Apapun kalimat yang keluar dari mulut Wonwoo, seringkali itu merupakan bentuk dari gumpalan kegelisahan. Dan deretan kalimat pertanyaan itupun berakhir menjadi titik diam bagi sang alpha. Ia berpikir, apakah sang beta benar-benar putus asa? Atau pertanyaan itu malah hanya sebuah candaan semata?

Maka, Mingyu pun menghentikan pergerakan tangan Wonwoo yang saat itu masih sibuk mencukur rambut-rambut dagunya. Memberi beberapa detik jeda sebelum pertanyaan balasan ia lontarkan.

"Apa dengan kau hamil masalah ini akan selesai begitu saja, Beta? Bagaimana dengan masa depanmu?" Jemari Wonwoo mengerat. Semakin kalut saja hatinya ketika semua kemungkinan tiba-tiba menelusup diantara pikiran dangkalnya. Ia terkesiap, baru sadar jika masalah lain mungkin akan terbentuk sebagai hasil tindakan pikiran pendek sang beta.

"Hari itu aku menahannya Wonwoo, aku... sesungguhnya aku ingin melakukannya namun aku memikirkanmu, masa depanmu. Dan sekarang-"

Tak bisa melanjutkan, rasanya lidah Mingyu kelu seketika.

Memang nyatanya Wonwoo tengah putus asa sekarang, rasanya rumit sekali. Ia kira memiliki mate adalah akhir dari semua drama yang berlangsung di dalam kisah percintaannya. Bodohnya dia, bahkan sebelum Wonwoo masuk ke dalam hidup sang alpha. Mingyu sudah menjadi incaran semua orang. Terlalu menonjol, begitu berbeda dengan Wonwoo yang hanya seorang beta dan tidak sepatutnya Wonwoo menganggap remeh semua orang yang mengincar Mingyu selama ini.

"Aku hanya... "

"Pikirkan baik-baik. Kau memang milikku, tapi aku tak mau menjadi penghalang bagimu." Salah satu jemari milik sang alpha menyeka singkat sudut mata Wonwoo yang telah berair.

Lantas jeda itupun terjadi lagi. Tak acuh, Wonwoo malah lebih memilih kembali membersihkan sisa busa yang masih menempel di antara dagu dan leher.

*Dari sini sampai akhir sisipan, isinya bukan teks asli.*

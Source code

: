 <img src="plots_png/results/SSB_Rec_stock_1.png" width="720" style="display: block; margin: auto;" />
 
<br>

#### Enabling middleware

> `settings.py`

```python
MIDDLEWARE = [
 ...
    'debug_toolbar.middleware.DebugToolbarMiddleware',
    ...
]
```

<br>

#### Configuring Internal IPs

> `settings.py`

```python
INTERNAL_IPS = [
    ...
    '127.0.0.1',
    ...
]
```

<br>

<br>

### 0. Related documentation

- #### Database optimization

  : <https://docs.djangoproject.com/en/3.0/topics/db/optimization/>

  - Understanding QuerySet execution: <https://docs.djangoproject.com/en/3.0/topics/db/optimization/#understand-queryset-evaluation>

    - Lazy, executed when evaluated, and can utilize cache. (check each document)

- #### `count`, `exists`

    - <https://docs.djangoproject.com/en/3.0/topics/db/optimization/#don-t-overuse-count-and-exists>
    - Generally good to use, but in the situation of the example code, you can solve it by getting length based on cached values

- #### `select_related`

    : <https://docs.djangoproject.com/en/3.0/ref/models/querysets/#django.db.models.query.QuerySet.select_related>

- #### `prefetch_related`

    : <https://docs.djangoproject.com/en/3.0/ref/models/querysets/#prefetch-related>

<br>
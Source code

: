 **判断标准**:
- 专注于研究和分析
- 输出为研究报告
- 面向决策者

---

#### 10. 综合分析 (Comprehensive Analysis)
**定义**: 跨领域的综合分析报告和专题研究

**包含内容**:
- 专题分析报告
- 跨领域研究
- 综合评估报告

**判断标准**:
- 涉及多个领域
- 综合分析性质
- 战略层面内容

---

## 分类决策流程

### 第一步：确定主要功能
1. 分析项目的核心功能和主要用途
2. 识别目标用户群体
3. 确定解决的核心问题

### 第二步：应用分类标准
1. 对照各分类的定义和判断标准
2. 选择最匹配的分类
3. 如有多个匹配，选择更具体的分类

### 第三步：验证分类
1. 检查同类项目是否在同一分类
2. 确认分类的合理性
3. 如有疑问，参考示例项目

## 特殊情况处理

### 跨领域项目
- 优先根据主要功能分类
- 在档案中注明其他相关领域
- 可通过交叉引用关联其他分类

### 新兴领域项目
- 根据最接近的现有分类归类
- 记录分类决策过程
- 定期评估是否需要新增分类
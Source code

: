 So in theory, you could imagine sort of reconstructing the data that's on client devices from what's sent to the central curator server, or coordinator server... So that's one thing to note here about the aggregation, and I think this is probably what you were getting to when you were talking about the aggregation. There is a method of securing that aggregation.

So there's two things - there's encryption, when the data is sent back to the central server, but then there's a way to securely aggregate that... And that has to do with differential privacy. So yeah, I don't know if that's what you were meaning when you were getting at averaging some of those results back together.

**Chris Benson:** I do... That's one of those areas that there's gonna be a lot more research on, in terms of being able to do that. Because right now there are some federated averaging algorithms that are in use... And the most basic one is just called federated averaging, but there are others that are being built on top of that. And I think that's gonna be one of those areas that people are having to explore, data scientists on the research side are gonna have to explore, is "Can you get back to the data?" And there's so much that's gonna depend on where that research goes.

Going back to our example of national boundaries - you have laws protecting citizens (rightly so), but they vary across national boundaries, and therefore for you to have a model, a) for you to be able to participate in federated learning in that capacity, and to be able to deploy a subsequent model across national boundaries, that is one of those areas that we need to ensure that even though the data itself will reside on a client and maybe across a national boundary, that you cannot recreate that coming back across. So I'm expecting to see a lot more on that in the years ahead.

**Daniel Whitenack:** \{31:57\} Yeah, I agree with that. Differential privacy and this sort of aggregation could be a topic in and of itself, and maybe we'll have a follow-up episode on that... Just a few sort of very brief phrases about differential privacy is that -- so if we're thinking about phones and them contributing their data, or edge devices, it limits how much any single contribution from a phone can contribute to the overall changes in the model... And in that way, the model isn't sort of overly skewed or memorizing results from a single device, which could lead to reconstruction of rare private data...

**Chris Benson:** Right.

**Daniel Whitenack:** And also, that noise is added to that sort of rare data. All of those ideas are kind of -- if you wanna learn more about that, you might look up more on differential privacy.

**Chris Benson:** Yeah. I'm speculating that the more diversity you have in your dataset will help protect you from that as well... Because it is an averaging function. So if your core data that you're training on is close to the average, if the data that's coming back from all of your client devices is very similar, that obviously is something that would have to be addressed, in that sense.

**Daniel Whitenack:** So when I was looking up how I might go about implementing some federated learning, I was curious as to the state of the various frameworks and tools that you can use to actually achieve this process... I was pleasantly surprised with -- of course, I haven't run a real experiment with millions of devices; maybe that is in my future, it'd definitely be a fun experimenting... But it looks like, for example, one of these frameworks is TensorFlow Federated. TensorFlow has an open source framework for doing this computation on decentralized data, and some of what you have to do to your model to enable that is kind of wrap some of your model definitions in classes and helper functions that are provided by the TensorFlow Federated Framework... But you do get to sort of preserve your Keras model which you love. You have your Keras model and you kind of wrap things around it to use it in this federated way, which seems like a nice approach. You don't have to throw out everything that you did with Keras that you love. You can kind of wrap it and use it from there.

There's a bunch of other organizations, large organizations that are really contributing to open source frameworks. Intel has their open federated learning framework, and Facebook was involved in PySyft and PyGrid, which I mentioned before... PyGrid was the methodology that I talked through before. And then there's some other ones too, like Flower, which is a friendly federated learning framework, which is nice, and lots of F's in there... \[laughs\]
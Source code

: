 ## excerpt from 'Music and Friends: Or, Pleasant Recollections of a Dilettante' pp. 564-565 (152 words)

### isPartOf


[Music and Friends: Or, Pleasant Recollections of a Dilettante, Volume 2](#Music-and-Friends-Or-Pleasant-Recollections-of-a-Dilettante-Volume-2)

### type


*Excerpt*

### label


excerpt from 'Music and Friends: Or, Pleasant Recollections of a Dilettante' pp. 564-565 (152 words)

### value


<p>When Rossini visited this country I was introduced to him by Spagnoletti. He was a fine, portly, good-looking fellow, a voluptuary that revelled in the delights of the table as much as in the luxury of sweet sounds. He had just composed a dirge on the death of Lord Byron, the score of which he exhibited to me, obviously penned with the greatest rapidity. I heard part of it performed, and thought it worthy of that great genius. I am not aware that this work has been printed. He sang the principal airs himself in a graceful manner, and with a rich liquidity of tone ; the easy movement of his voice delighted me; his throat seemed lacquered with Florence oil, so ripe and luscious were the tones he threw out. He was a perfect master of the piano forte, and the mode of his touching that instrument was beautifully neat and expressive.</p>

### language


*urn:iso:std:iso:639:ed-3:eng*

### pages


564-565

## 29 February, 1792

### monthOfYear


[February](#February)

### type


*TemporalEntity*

Pertanyaan yang sesungguhnya hanya berisi keputusasaan itu bagaikan jurang, buntu. Ia tidak berpikir apapun kala mengatakannya. Dia sudah kepalang frustasi.

"Aku menyukaimu."

Sebuah kalimat rayuan yang terasa timpang muncul dari mulut sang beta. Mingyu tahu betul betanya asal bicara, dan rayuan barusan terdengar seperti pengharapan agar perkataannya beberapa menit lalu dianggap tidak pernah terjadi.

"Aku menyukaimu, Mingyu."

Sekali lagi terucap, kali ini dibarengi dengan sebuah kecupan putus asa yang masih saja berupaya menyogok Mingyu untuk lupa. Mingyu pun hanya bisa tersenyum. Tak sanggup untuk membahasnya lagi.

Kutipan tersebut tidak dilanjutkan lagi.